§ **Aim of the task**:
Output nothing but the lines from the beginning of the listing below through the line containing "- excel export", exactly as they stand, without pictures.

*** Information ***

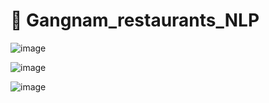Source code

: # 🍴 Gangnam_restaurants_NLP

![image](https://user-images.githubusercontent.com/104780664/186180951-927f195a-9a46-4d25-b596-30c9f6e3e9a9.png)

![image](https://user-images.githubusercontent.com/104780664/186180985-be9d1802-dc5c-4e4e-a274-27aa8bceffac.png)

![image](https://user-images.githubusercontent.com/104780664/186181026-7e869d31-7e27-4aa1-a4c8-e5dc9cd61231.png)
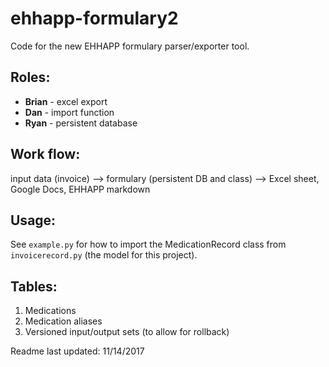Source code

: # ehhapp-formulary2

Code for the new EHHAPP formulary parser/exporter tool. 

## Roles:
* **Brian** - excel export
* **Dan** - import function
* **Ryan** - persistent database

## Work flow: 

input data (invoice) --> formulary (persistent DB and class) --> Excel sheet, Google Docs, EHHAPP markdown

## Usage: 

See `example.py` for how to import the MedicationRecord class from `invoicerecord.py` (the model for this project).

## Tables: 

1. Medications
2. Medication aliases
3. Versioned input/output sets (to allow for rollback)

Readme last updated: 11/14/2017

*** End of Information ***

§ **Result of this task**:
Source code

: # 🍴 Gangnam_restaurants_NLP

![image](https://user-images.githubusercontent.com/104780664/186180951-927f195a-9a46-4d25-b596-30c9f6e3e9a9.png)

![image](https://user-images.githubusercontent.com/104780664/186180985-be9d1802-dc5c-4e4e-a274-27aa8bceffac.png)

![image](https://user-images.githubusercontent.com/104780664/186181026-7e869d31-7e27-4aa1-a4c8-e5dc9cd61231.png)
Source code

: # ehhapp-formulary2

Code for the new EHHAPP formulary parser/exporter tool. 

## Roles:
* **Brian** - excel export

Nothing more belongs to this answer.